A new generation of non-rotational electromagnetic transducers have recently become available for portable communications devices, such as pagers, for operation as tactile alerting devices. The new generation of non-rotational electromagnetic transducers have significantly reduced the energy consumed by the transducers and have significantly reduced the audible sound level developed when the transducer is in actual operation as compared to the prior motor counterweight mechanisms. The gains achieved have not been without a compromise in the circuitry required to drive the non-rotational electromagnetic transducers. Because the non-rotational electromagnetic transducers utilize non-linear spring members, the transducers have generally required external drive circuits to generate a swept frequency driving signal to maximize their output during operation. While these external drive circuits have proved very useful in maximizing the output of the non-rotational electromagnetic transducers, they at best, have only approximated the natural mechanical system response of the transducers.

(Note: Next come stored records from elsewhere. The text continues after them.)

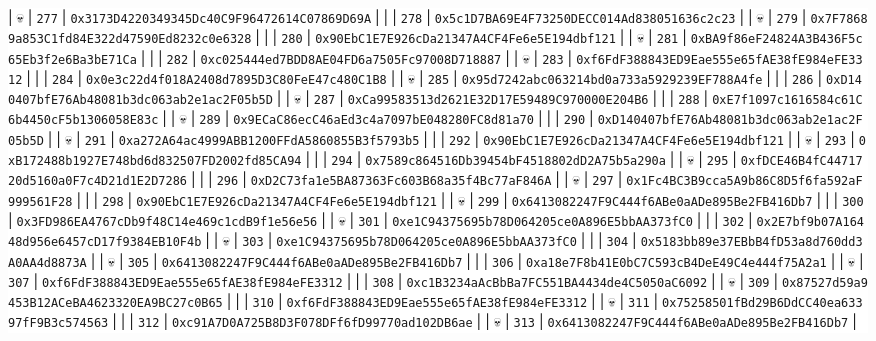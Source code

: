 | 💀 | `277` | `0x3173D4220349345Dc40C9F96472614C07869D69A` |
|  | `278` | `0x5c1D7BA69E4F73250DECC014Ad838051636c2c23` |
| 💀 | `279` | `0x7F78689a853C1fd84E322d47590Ed8232c0e6328` |
|  | `280` | `0x90EbC1E7E926cDa21347A4CF4Fe6e5E194dbf121` |
| 💀 | `281` | `0xBA9f86eF24824A3B436F5c65Eb3f2e6Ba3bE71Ca` |
|  | `282` | `0xc025444ed7BDD8AE04FD6a7505Fc97008D718887` |
| 💀 | `283` | `0xf6FdF388843ED9Eae555e65fAE38fE984eFE3312` |
|  | `284` | `0x0e3c22d4f018A2408d7895D3C80FeE47c480C1B8` |
| 💀 | `285` | `0x95d7242abc063214bd0a733a5929239EF788A4fe` |
|  | `286` | `0xD140407bfE76Ab48081b3dc063ab2e1ac2F05b5D` |
| 💀 | `287` | `0xCa99583513d2621E32D17E59489C970000E204B6` |
|  | `288` | `0xE7f1097c1616584c61C6b4450cF5b1306058E83c` |
| 💀 | `289` | `0x9ECaC86ecC46aEd3c4a7097bE048280FC8d81a70` |
|  | `290` | `0xD140407bfE76Ab48081b3dc063ab2e1ac2F05b5D` |
| 💀 | `291` | `0xa272A64ac4999ABB1200FFdA5860855B3f5793b5` |
|  | `292` | `0x90EbC1E7E926cDa21347A4CF4Fe6e5E194dbf121` |
| 💀 | `293` | `0xB172488b1927E748bd6d832507FD2002fd85CA94` |
|  | `294` | `0x7589c864516Db39454bF4518802dD2A75b5a290a` |
| 💀 | `295` | `0xfDCE46B4fC4471720d5160a0F7c4D21d1E2D7286` |
|  | `296` | `0xD2C73fa1e5BA87363Fc603B68a35f4Bc77aF846A` |
| 💀 | `297` | `0x1Fc4BC3B9cca5A9b86C8D5f6fa592aF999561F28` |
|  | `298` | `0x90EbC1E7E926cDa21347A4CF4Fe6e5E194dbf121` |
| 💀 | `299` | `0x6413082247F9C444f6ABe0aADe895Be2FB416Db7` |
|  | `300` | `0x3FD986EA4767cDb9f48C14e469c1cdB9f1e56e56` |
| 💀 | `301` | `0xe1C94375695b78D064205ce0A896E5bbAA373fC0` |
|  | `302` | `0x2E7bf9b07A16448d956e6457cD17f9384EB10F4b` |
| 💀 | `303` | `0xe1C94375695b78D064205ce0A896E5bbAA373fC0` |
|  | `304` | `0x5183bb89e37EBbB4fD53a8d760dd3A0AA4d8873A` |
| 💀 | `305` | `0x6413082247F9C444f6ABe0aADe895Be2FB416Db7` |
|  | `306` | `0xa18e7F8b41E0bC7C593cB4DeE49C4e444f75A2a1` |
| 💀 | `307` | `0xf6FdF388843ED9Eae555e65fAE38fE984eFE3312` |
|  | `308` | `0xc1B3234aAcBbBa7FC551BA4434de4C5050aC6092` |
| 💀 | `309` | `0x87527d59a9453B12ACeBA4623320EA9BC27c0B65` |
|  | `310` | `0xf6FdF388843ED9Eae555e65fAE38fE984eFE3312` |
| 💀 | `311` | `0x75258501fBd29B6DdCC40ea63397fF9B3c574563` |
|  | `312` | `0xc91A7D0A725B8D3F078DFf6fD99770ad102DB6ae` |
| 💀 | `313` | `0x6413082247F9C444f6ABe0aADe895Be2FB416Db7` |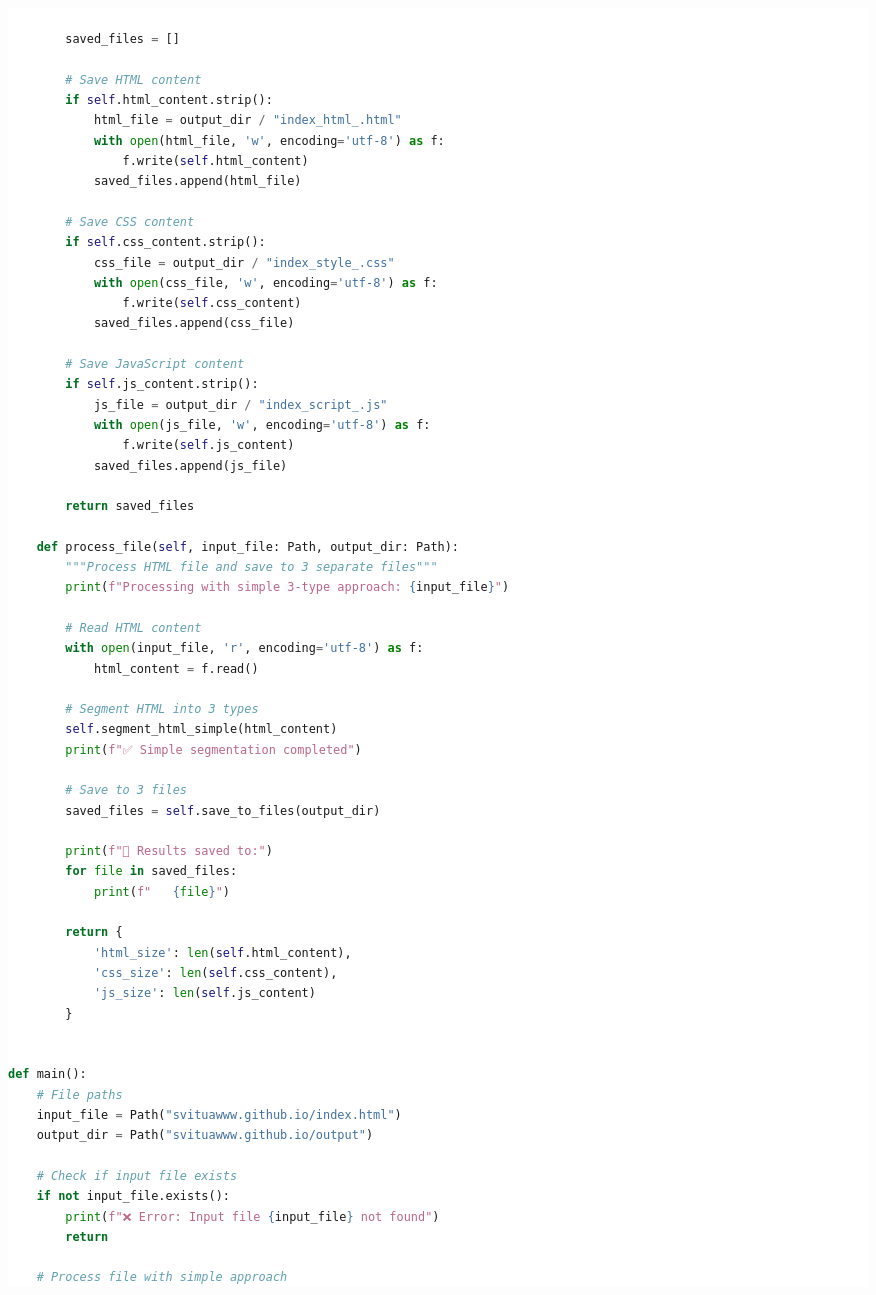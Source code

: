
 ```python
        
        saved_files = []
        
        # Save HTML content
        if self.html_content.strip():
            html_file = output_dir / "index_html_.html"
            with open(html_file, 'w', encoding='utf-8') as f:
                f.write(self.html_content)
            saved_files.append(html_file)
        
        # Save CSS content
        if self.css_content.strip():
            css_file = output_dir / "index_style_.css"
            with open(css_file, 'w', encoding='utf-8') as f:
                f.write(self.css_content)
            saved_files.append(css_file)
        
        # Save JavaScript content
        if self.js_content.strip():
            js_file = output_dir / "index_script_.js"
            with open(js_file, 'w', encoding='utf-8') as f:
                f.write(self.js_content)
            saved_files.append(js_file)
        
        return saved_files
    
    def process_file(self, input_file: Path, output_dir: Path):
        """Process HTML file and save to 3 separate files"""
        print(f"Processing with simple 3-type approach: {input_file}")
        
        # Read HTML content
        with open(input_file, 'r', encoding='utf-8') as f:
            html_content = f.read()
        
        # Segment HTML into 3 types
        self.segment_html_simple(html_content)
        print(f"✅ Simple segmentation completed")
        
        # Save to 3 files
        saved_files = self.save_to_files(output_dir)
        
        print(f"📁 Results saved to:")
        for file in saved_files:
            print(f"   {file}")
        
        return {
            'html_size': len(self.html_content),
            'css_size': len(self.css_content),
            'js_size': len(self.js_content)
        }


def main():
    # File paths
    input_file = Path("svituawww.github.io/index.html")
    output_dir = Path("svituawww.github.io/output")
    
    # Check if input file exists
    if not input_file.exists():
        print(f"❌ Error: Input file {input_file} not found")
        return
    
    # Process file with simple approach
```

The requirement for external drive circuits have been largely overcome in electromagnetic vibrator devices previously utilized in power supplies in certain radio applications which have utilized a linear resilient reed, an electromagnet, and a pair of rigid interrupter contacts in association with a step-up transformer. When the electromagnetic vibrator device was connected to a storage battery, power was obtained by interrupting the current passing from the battery through the primary of the transformer. Such electromagnetic vibrator devices made and reversed the current supplied to the primary of the transformer by interrupting the current at regular intervals with the pair of interrupter contacts and reversing the voltage applied to the primary of the transformer which resulted in generating an alternating magnetic field which induced a stepped-up voltage in the secondary of the transformer. Automobile horns and door-bell buzzers are examples of other such self interrupting devices. It will be appreciated that all of these devices have utilized linear resilient reeds such as flexible cantilever beams or diaphragms as the contact elements which connect to rigid contactor elements, making these devices operational at only a single frequency dependent upon the external circuit elements to which the electromagnetic vibrator devices were attached.

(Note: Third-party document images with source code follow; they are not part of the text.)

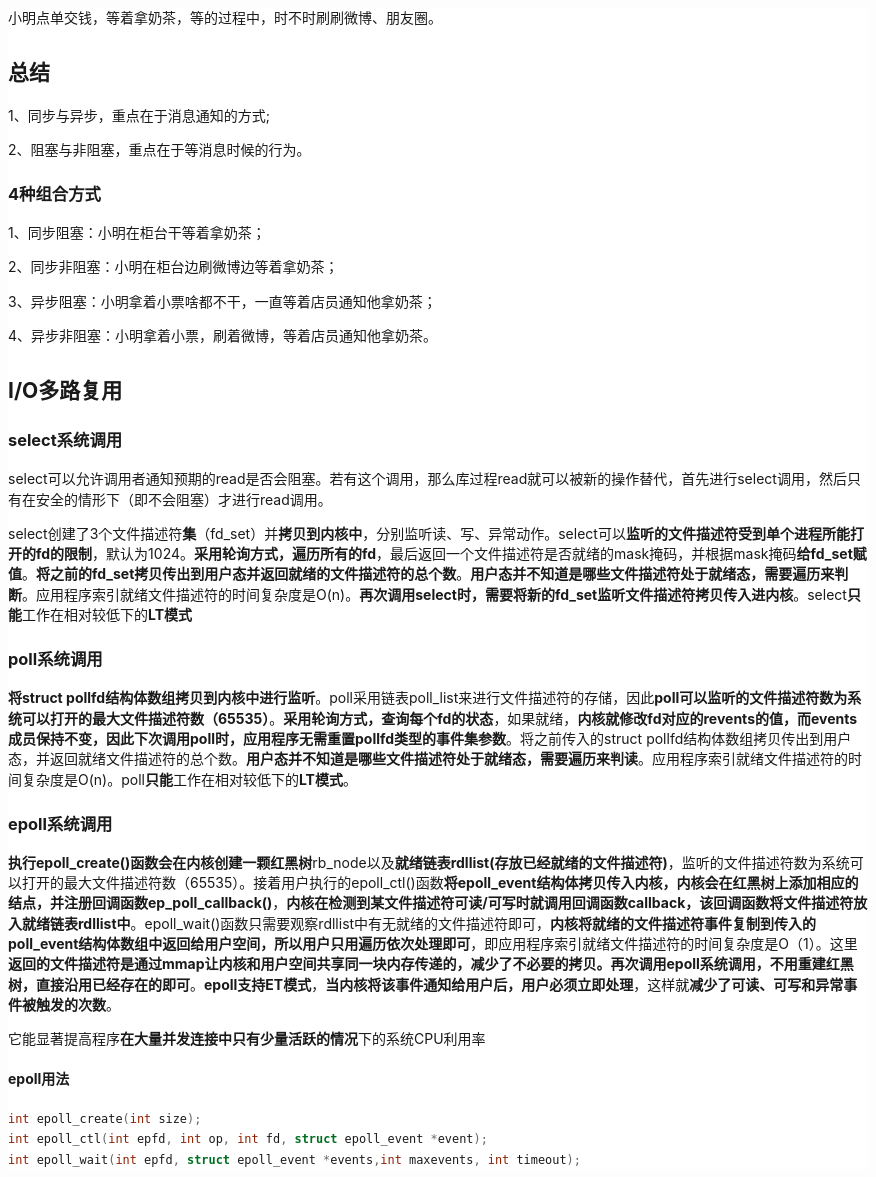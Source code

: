 小明点单交钱，等着拿奶茶，等的过程中，时不时刷刷微博、朋友圈。

## 总结

1、同步与异步，重点在于消息通知的方式;

2、阻塞与非阻塞，重点在于等消息时候的行为。

### 4种组合方式

1、同步阻塞：小明在柜台干等着拿奶茶；

2、同步非阻塞：小明在柜台边刷微博边等着拿奶茶；

3、异步阻塞：小明拿着小票啥都不干，一直等着店员通知他拿奶茶；

4、异步非阻塞：小明拿着小票，刷着微博，等着店员通知他拿奶茶。

## I/O多路复用

### select系统调用

select可以允许调用者通知预期的read是否会阻塞。若有这个调用，那么库过程read就可以被新的操作替代，首先进行select调用，然后只有在安全的情形下（即不会阻塞）才进行read调用。

select创建了3个文件描述符**集**（fd_set）并**拷贝到内核中**，分别监听读、写、异常动作。select可以**监听的文件描述符受到单个进程所能打开的fd的限制**，默认为1024。**采用轮询方式，遍历所有的fd**，最后返回一个文件描述符是否就绪的mask掩码，并根据mask掩码**给fd_set赋值**。**将之前的fd_set拷贝传出到用户态并返回就绪的文件描述符的总个数**。**用户态并不知道是哪些文件描述符处于就绪态，需要遍历来判断**。应用程序索引就绪文件描述符的时间复杂度是O(n)。**再次调用select时，需要将新的fd_set监听文件描述符拷贝传入进内核**。select**只能**工作在相对较低下的**LT模式**

### poll系统调用

**将struct pollfd结构体数组拷贝到内核中进行监听**。poll采用链表poll_list来进行文件描述符的存储，因此**poll可以监听的文件描述符数为系统可以打开的最大文件描述符数（65535）**。**采用轮询方式，查询每个fd的状态**，如果就绪，**内核就修改fd对应的revents的值，而events成员保持不变，因此下次调用poll时，应用程序无需重置pollfd类型的事件集参数**。将之前传入的struct pollfd结构体数组拷贝传出到用户态，并返回就绪文件描述符的总个数。**用户态并不知道是哪些文件描述符处于就绪态，需要遍历来判读**。应用程序索引就绪文件描述符的时间复杂度是O(n)。poll**只能**工作在相对较低下的**LT模式**。

### epoll系统调用

**执行epoll_create()函数会在内核创建一颗红黑树**rb_node以及**就绪链表rdllist(存放已经就绪的文件描述符)**，监听的文件描述符数为系统可以打开的最大文件描述符数（65535）。接着用户执行的epoll_ctl()函数**将epoll_event结构体拷贝传入内核，内核会在红黑树上添加相应的结点，并注册回调函数ep_poll_callback()**，**内核在检测到某文件描述符可读/可写时就调用回调函数callback，该回调函数将文件描述符放入就绪链表rdllist中**。epoll_wait()函数只需要观察rdllist中有无就绪的文件描述符即可，**内核将就绪的文件描述符事件复制到传入的poll_event结构体数组中返回给用户空间，所以用户只用遍历依次处理即可**，即应用程序索引就绪文件描述符的时间复杂度是O（1）。这里**返回的文件描述符是通过mmap让内核和用户空间共享同一块内存传递的，减少了不必要的拷贝。再次调用epoll系统调用，不用重建红黑树，直接沿用已经存在的即可**。**epoll支持ET模式**，**当内核将该事件通知给用户后，用户必须立即处理**，这样就**减少了可读、可写和异常事件被触发的次数**。

它能显著提高程序**在大量并发连接中只有少量活跃的情况**下的系统CPU利用率

#### epoll用法

```c++
int epoll_create(int size);
int epoll_ctl(int epfd, int op, int fd, struct epoll_event *event);
int epoll_wait(int epfd, struct epoll_event *events,int maxevents, int timeout);
```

What is needed is an, apparatus for driving a non-rotational electromagnetic transducer which does not require a complex external driving circuit. What is also needed is an apparatus for self-exciting the non-rotational electromagnetic transducer in a manner which relies not on the external circuit elements, but rather on the natural response of the non-rotational electromagnetic transducer. Furthermore, what is needed is an apparatus for driving the non-rotational electromagnetic transducer which utilizes the natural mechanical system response of the non-rotational electromagnetic transducer to maximize the tactile output of the non-rotational electromagnetic transducer over the non-linear operating range of the non-rotational electromagnetic transducer. And furthermore, what is needed is an apparatus for self exciting the non-rotational electromagnetic transducer which results in a frequency of operation to be swept dynamically in response to the natural response of the non-rotational electromagnetic transducer, thereby resulting in a tactile energy output to be maximized.